[The data — start]

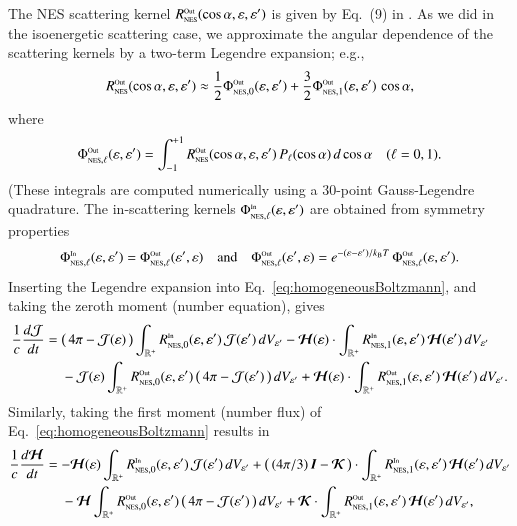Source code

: \documentclass[11pt,letterpaper,twoside,english,final]{article}
\newcommand{\NES}{\mbox{\tiny NES}}
\begin{document}
The NES scattering kernel $R_{\NES}^{\Out}(\cos\alpha,\epsilonNu,\epsilonNu')$ is given by Eq.~(9) in \citet{mezzacappaBruenn_1993c}.  
As we did in the isoenergetic scattering case, we approximate the angular dependence of the scattering kernels by a two-term Legendre expansion; e.g.,
\begin{equation}
  R^{\Out}_{\NES}(\cos\alpha,\epsilonNu,\epsilonNu') 
  \approx \f{1}{2} \Phi_{\NES,0}^{\Out}(\epsilonNu,\epsilonNu') + \f{3}{2}\Phi^{\Out}_{\NES,1}(\epsilonNu,\epsilonNu')\,\cos\alpha,
\end{equation}
where
\begin{equation}
  \Phi_{\NES,\ell}^{\Out}(\epsilonNu,\epsilonNu')
  =\int_{-1}^{+1}R_{\NES}^{\Out}(\cos\alpha,\epsilonNu,\epsilonNu')\,P_{\ell}(\cos\alpha)\,d\cos\alpha \quad (\ell=0,1).  
\end{equation}
(These integrals are computed numerically using a 30-point Gauss-Legendre quadrature.  
The in-scattering kernels $\Phi_{\NES,\ell}^{\In}(\epsilonNu,\epsilonNu')$ are obtained from symmetry properties \citep{cernohorsky_1994}
\begin{equation}
  \Phi_{\NES,\ell}^{\In}(\epsilonNu,\epsilonNu')=\Phi_{\NES,\ell}^{\Out}(\epsilonNu',\epsilonNu)
  \quad\text{and}\quad
  \Phi_{\NES,\ell}^{\Out}(\epsilonNu',\epsilonNu)
  =e^{-(\epsilonNu-\epsilonNu')/k_{\mbox{\tiny B}}T}\,\Phi_{\NES,\ell}^{\Out}(\epsilonNu,\epsilonNu').
  \label{eq:symmetryNES}
\end{equation}
Inserting the Legendre expansion into Eq.~\eqref{eq:homogeneousBoltzmann}, and taking the zeroth moment (number equation), gives
\begin{align}
  \f{1}{c}\deriv{\cJ}{t}
  &=\big(\,4\pi-\cJ(\epsilonNu)\,\big)\int_{\bbR^{+}}R_{\NES,0}^{\In}(\epsilonNu,\epsilonNu')\,\cJ(\epsilonNu')\,dV_{\epsilonNu'}
  -\bcH(\epsilonNu)\cdot\int_{\bbR^{+}}R_{\NES,1}^{\In}(\epsilonNu,\epsilonNu')\,\bcH(\epsilonNu')\,dV_{\epsilonNu'} \nonumber \\
  & \hspace{12pt}
  -\cJ(\epsilonNu)\int_{\bbR^{+}}R_{\NES,0}^{\Out}(\epsilonNu,\epsilonNu')\,\big(\,4\pi-\cJ(\epsilonNu')\,\big)\,dV_{\epsilonNu'}
  +\bcH(\epsilonNu)\cdot\int_{\bbR^{+}}R_{\NES,1}^{\Out}(\epsilonNu,\epsilonNu')\,\bcH(\epsilonNu')\,dV_{\epsilonNu'}.  
\end{align}
Similarly, taking the first moment (number flux) of Eq.~\eqref{eq:homogeneousBoltzmann} results in
\begin{align}
  \f{1}{c}\deriv{\bcH}{t}
  &=-\bcH(\epsilonNu)\int_{\bbR^{+}}R_{\NES,0}^{\In}(\epsilonNu,\epsilonNu')\,\cJ(\epsilonNu')\,dV_{\epsilonNu'}
  +\big(\,(4\pi/3)\,\bI-\bcK\,\big)\cdot\int_{\bbR^{+}}R_{\NES,1}^{\In}(\epsilonNu,\epsilonNu')\,\bcH(\epsilonNu')\,dV_{\epsilonNu'} \nonumber \\
  & \hspace{12pt}
  -\bcH\int_{\bbR^{+}}R_{\NES,0}^{\Out}(\epsilonNu,\epsilonNu')\,\big(\,4\pi-\cJ(\epsilonNu')\,\big)\,dV_{\epsilonNu'}
  +\bcK\cdot\int_{\bbR^{+}}R_{\NES,1}^{\Out}(\epsilonNu,\epsilonNu')\,\bcH(\epsilonNu')\,dV_{\epsilonNu'},
\end{align}
\end{document}
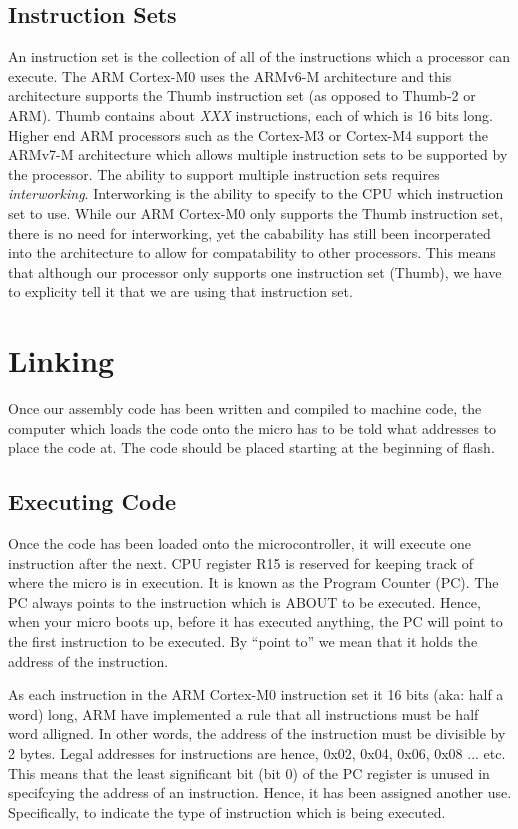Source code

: \subsection{Instruction Sets}
An instruction set is the collection of all of the instructions which a processor can execute. 
The ARM Cortex-M0 uses the ARMv6-M architecture and this architecture supports the Thumb instruction set (as opposed to Thumb-2 or ARM). 
Thumb contains about \emph{XXX} instructions, each of which is 16 bits long. \\

Higher end ARM processors such as the Cortex-M3 or Cortex-M4 support the ARMv7-M architecture which allows multiple instruction sets to be supported by the processor. 
The ability to support multiple instruction sets requires \emph{interworking}. Interworking is the ability to specify to the CPU which instruction set to use. 
While our ARM Cortex-M0 only supports the Thumb instruction set, there is no need for interworking, yet the cabability has still been incorperated into the architecture to allow for compatability to other processors. 
This means that although our processor only supports one instruction set (Thumb), we have to explicity tell it that we are using that instruction set. 


\section{Linking}
Once our assembly code has been written and compiled to machine code, the computer which loads the code onto the micro has to be told what addresses to place the code at. The code should be placed starting at the beginning of flash.

\subsection{Executing Code}
Once the code has been loaded onto the microcontroller, it will execute one instruction after the next. 
CPU register R15 is reserved for keeping track of where the micro is in execution. It is known as the Program Counter (PC).
The PC always points to the instruction which is ABOUT to be executed. Hence, when your micro boots up, before it has executed anything, the PC will point to the first instruction to be executed.
By ``point to'' we mean that it holds the address of the instruction. 

As each instruction in the ARM Cortex-M0 instruction set it 16 bits (aka: half a word) long, ARM have implemented a rule that all instructions must be half word alligned. In other words, the address of the instruction must be divisible by 2 bytes. Legal addresses for instructions are hence, 0x02, 0x04, 0x06, 0x08 ... etc. 
This means that the least significant bit (bit 0) of the PC register is unused in specifcying the address of an instruction. 
Hence, it has been assigned another use. Specifically, to indicate the type of instruction which is being executed.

[The data — finish]

_What is needed_
Lines with the word "onto": report how many there are in the entries, as a bare number.

_Answer below_
2